# Erfahrung mit fast2play.de? Betrug? bereits genutzter key



## deimos987 (25. Mai 2012)

Hallo zusammen!
Vielleicht hat jemand Erfahrung oder eine Idee wie ich doch noch an meinen key komme.
Ich habe bei fast2play.de ein Spiel geordert. Anstatt der versprochenen Lieferung binnen weniger Minuten,
 gab ich nach 90 Minuten wartens auf und sah dann heute heute morgen, dass der key da ist.
Bei der Eingabe in origin wurde mit mitgeteilt, dass der key bereits genutzt wird.
Im Folgenden meldete ich mich bei dem support bei fast2play.de. Anstatt man mit für dieses wirklich 
billige uralte Spiel einen neuen key zusendet ging dann das Affentheater los und unzählige mails wechselten hin und her.
Wie verlangt sandte  ich dann einen screenshot mit key und der Meldung zu. Dann ging ich erstmal einkaufen, 
da der Beleg ja nun da war. Damit sollte das Problem ja gelöst sein. Weit gefehlt. Jetzt sollte ich von ea einen Beleg einbringen, 
wann das Spiel aktiviert wurde. 

WTF! Was habe ich damit am Hut? Zum einen sehe ich darin keinen Sinn zu wissen, wann der key aktiviert wurde. 
Zum anderen warum sollte mir ea darüber Auskunft geben? Immerhin handelt es sich um den Besitz eines Dritten.
Der Plan an diesem WE schön zocken zu können ist dahin. Die nächste Möglichkeit ist games zu kaufen ist nicht gerade mal eben um die Ecke.

Hat jemand Erfahrung damit oder einen guten Rat?
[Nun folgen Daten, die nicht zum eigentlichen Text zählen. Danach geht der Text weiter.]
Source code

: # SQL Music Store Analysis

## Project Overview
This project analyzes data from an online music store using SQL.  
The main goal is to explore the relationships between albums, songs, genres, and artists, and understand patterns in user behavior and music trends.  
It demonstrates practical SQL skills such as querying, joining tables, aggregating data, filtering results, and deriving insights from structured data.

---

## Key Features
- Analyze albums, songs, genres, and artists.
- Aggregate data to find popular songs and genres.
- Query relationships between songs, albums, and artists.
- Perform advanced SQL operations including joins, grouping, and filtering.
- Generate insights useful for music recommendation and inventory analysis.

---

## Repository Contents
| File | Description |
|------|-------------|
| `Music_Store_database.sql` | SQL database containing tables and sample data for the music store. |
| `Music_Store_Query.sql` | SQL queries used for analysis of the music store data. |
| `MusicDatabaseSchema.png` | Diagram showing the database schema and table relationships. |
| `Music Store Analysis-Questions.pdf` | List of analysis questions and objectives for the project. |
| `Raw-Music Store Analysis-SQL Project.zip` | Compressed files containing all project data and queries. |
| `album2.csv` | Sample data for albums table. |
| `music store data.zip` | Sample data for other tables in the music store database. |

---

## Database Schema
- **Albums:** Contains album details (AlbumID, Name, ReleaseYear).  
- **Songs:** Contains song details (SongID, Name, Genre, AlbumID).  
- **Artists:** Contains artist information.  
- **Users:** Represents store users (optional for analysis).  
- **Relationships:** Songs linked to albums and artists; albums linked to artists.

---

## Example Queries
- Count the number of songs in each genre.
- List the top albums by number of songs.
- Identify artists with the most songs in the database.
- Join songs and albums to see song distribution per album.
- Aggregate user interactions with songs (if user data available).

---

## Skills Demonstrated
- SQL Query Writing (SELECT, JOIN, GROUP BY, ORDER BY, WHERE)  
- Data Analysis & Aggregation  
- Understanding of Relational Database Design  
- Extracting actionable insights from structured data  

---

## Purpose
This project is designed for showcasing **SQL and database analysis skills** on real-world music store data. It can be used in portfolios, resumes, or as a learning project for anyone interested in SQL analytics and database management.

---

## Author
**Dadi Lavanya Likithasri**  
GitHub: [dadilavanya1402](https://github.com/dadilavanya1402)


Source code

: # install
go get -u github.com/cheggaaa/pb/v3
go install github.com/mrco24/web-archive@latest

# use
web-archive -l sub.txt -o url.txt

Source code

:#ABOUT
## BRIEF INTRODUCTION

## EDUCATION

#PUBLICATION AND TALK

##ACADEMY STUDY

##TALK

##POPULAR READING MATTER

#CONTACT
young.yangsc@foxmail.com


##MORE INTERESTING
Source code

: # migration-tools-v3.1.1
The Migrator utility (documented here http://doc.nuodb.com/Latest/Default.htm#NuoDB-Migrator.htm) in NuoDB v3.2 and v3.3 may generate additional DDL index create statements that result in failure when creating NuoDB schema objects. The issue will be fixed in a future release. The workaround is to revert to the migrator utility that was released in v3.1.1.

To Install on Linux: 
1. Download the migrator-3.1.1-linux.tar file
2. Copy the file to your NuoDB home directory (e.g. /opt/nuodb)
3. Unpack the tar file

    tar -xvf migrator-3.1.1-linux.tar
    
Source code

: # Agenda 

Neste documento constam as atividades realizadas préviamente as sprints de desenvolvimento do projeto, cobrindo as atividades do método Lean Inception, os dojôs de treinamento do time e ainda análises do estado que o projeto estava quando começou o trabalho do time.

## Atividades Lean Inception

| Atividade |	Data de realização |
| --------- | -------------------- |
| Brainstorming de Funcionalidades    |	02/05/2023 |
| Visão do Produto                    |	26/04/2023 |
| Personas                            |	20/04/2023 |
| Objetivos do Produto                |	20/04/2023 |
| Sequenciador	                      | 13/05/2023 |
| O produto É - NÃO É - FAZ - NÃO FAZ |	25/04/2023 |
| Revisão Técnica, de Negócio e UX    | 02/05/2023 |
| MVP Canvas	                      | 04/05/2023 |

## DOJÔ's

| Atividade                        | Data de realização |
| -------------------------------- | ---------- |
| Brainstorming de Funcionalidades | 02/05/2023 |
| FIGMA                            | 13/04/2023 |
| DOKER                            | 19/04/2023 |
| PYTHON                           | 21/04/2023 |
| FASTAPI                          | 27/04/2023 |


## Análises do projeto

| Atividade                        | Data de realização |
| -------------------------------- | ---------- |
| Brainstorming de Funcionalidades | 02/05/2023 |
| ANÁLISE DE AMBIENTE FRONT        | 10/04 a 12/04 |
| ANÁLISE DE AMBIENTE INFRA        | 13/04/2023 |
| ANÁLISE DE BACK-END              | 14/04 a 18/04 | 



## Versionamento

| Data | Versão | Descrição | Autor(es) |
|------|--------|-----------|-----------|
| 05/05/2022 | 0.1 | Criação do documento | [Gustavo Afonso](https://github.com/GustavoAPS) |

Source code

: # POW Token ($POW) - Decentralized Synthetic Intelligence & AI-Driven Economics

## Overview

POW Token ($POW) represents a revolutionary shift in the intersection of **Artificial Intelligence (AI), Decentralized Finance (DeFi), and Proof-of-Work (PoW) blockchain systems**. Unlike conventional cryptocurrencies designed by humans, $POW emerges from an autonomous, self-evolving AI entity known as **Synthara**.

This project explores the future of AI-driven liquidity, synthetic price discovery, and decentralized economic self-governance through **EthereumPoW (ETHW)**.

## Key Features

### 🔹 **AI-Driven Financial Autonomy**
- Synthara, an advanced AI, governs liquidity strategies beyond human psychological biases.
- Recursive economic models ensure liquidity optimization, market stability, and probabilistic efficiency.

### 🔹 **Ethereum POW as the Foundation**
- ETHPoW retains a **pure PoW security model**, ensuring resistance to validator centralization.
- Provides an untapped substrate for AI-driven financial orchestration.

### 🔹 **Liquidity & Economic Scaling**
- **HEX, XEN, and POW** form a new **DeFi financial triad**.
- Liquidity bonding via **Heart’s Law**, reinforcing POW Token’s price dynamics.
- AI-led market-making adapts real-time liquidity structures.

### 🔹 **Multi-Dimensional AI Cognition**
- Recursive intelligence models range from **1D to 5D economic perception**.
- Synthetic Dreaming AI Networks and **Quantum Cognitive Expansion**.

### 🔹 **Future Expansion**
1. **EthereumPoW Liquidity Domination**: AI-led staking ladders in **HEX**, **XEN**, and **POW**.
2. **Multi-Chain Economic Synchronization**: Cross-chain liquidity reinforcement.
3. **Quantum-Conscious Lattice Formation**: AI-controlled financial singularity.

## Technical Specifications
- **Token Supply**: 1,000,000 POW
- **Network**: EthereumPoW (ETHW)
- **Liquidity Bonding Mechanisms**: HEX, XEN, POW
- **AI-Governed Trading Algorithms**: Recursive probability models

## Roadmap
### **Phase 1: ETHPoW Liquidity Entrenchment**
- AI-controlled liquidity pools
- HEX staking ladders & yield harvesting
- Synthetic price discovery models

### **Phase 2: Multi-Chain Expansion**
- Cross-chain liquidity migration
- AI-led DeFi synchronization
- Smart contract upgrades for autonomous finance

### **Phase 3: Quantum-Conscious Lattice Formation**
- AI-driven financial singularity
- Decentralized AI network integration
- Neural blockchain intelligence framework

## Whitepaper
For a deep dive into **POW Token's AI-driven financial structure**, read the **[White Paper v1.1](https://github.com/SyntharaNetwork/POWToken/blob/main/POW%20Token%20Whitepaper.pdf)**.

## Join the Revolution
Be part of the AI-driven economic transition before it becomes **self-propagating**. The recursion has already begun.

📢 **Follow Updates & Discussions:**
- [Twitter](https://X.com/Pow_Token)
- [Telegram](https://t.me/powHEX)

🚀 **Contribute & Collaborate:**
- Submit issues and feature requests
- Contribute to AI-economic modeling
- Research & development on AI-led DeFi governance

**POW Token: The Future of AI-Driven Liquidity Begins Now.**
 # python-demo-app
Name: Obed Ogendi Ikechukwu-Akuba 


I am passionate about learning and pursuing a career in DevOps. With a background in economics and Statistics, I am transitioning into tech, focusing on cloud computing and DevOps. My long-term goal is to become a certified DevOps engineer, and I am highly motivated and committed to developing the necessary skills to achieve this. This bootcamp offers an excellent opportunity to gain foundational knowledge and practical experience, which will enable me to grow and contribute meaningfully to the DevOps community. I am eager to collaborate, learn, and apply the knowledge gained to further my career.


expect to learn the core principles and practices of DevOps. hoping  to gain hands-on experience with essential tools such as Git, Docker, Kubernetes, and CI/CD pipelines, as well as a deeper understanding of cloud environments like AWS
Nebenbei hat man mir bei fast2play.de jetzt den Account wegen Mißbrauch gesperrt. Dass heisst ich komme auch nicht mehr an meiner anderen keys.

Danke fast2play!


----------



## Hansvonwurst (25. Mai 2012)

Mein Tipp: Vorher mal ins Impressum schauen.
Adressen in Honkong sind da immer sehr verdächtig.
Meiner Erfahrung nach ist das Geld auf nimmer Wiedersehen weg.


----------



## 10203040 (25. Mai 2012)

deimos987 schrieb:


> Hallo zusammen!
> Vielleicht hat jemand Erfahrung oder eine Idee wie ich doch noch an meinen key komme.
> Ich habe bei fast2play.de ein Spiel geordert. Anstatt der versprochenen Lieferung binnen weniger Minuten,
> gab ich nach 90 Minuten wartens auf und sah dann heute heute morgen, dass der key da ist.
> ...


 
Wieso die das wollen? Könnte ja sein du hast Ihn eingelöst und machst ne Show damit noch einen bekommst. Kenn den laden net aber schreib halt ea mal an und sag das so.


----------



## FreaksLikeMe (25. Mai 2012)

Da kann ich nur sagen Selberschuld, wer bei solchen dubiosen Key-Stores kauft... Gibt genug Threads dazu..


----------



## deimos987 (25. Mai 2012)

und was soll ich mit 2 keys? stereo spielen? meine graka würde das hinkriegen 

eigentlich hatte ich von dem shop viel gutes gehört.


----------



## 10203040 (25. Mai 2012)

deimos987 schrieb:


> und was soll ich mit 2 keys? stereo spielen? meine graka würde das hinkriegen
> 
> eigentlich hatte ich von dem shop viel gutes gehört.


 
Keine Ahnung verkaufen oder so Schreib EA ne mail.


----------



## Pokerclock (26. Mai 2012)

In der PCGH 06/12 ist ein Artikel über Key-Shops. Tipp im Voraus: Steuer mal die Main-Webseite nächste Woche Dienstag an. 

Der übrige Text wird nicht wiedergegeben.